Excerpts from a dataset
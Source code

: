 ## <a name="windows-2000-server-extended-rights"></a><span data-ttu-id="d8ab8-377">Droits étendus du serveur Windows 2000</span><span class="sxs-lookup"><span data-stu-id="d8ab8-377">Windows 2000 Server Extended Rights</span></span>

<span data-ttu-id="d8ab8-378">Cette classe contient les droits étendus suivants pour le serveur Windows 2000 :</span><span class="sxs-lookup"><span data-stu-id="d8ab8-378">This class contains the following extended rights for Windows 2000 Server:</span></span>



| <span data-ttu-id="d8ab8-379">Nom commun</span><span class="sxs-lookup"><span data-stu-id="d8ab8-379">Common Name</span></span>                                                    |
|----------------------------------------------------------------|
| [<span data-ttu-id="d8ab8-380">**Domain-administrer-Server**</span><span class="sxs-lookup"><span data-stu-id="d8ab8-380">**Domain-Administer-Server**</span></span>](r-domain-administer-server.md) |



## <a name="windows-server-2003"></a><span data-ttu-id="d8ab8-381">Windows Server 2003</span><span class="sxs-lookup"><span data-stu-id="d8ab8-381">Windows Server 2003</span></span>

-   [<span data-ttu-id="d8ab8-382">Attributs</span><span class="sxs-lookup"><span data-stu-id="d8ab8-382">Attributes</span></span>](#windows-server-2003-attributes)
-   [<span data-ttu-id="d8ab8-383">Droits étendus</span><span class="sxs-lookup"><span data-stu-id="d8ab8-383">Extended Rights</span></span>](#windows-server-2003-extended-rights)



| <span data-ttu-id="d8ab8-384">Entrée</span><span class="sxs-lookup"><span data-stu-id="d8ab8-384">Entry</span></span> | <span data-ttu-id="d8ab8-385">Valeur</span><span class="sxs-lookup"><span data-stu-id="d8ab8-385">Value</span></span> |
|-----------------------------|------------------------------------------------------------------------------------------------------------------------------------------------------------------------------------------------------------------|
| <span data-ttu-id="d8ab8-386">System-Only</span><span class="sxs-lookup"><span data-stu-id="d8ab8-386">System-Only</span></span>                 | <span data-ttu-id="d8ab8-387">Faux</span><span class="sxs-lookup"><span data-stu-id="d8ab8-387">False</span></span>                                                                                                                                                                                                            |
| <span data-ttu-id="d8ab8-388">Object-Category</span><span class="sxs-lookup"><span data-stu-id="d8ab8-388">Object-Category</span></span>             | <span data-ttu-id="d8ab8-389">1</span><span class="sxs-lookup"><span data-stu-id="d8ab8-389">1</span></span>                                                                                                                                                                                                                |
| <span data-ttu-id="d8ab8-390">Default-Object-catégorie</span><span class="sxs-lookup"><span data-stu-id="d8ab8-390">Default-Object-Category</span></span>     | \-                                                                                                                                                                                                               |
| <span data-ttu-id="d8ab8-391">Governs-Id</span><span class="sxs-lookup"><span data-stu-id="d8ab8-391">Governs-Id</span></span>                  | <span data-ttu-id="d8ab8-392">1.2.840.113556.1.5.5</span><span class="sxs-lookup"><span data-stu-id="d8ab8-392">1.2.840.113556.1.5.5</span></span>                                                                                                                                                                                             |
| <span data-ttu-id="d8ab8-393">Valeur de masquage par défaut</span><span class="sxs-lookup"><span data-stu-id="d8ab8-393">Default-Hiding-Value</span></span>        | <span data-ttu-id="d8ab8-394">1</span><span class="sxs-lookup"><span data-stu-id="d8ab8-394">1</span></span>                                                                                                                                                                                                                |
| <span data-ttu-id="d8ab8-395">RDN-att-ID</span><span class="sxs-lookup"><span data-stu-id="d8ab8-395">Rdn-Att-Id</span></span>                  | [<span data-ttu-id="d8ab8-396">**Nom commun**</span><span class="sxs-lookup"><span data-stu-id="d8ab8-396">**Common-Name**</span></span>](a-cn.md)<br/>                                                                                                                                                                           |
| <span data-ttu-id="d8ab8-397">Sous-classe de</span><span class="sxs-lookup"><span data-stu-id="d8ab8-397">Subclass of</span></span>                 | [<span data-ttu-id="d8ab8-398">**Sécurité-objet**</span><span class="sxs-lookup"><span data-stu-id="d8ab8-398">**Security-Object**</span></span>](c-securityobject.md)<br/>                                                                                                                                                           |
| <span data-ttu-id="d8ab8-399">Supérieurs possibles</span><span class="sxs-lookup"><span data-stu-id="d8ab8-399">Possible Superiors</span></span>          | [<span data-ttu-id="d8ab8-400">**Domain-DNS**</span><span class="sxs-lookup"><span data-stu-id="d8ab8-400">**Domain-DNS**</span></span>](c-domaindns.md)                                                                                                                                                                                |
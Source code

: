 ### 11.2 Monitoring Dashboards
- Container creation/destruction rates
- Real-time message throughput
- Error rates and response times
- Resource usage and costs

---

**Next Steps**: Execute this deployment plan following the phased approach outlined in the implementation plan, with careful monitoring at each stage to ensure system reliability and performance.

» **TASK BRIEF**
From the line containing "- Container creation/destruction rates" down to the last line of the data above, copy every line exactly; leave out all other lines.

» **EXERCISE OUTPUT**
- Container creation/destruction rates
- Real-time message throughput
- Error rates and response times
- Resource usage and costs

---

**Next Steps**: Execute this deployment plan following the phased approach outlined in the implementation plan, with careful monitoring at each stage to ensure system reliability and performance.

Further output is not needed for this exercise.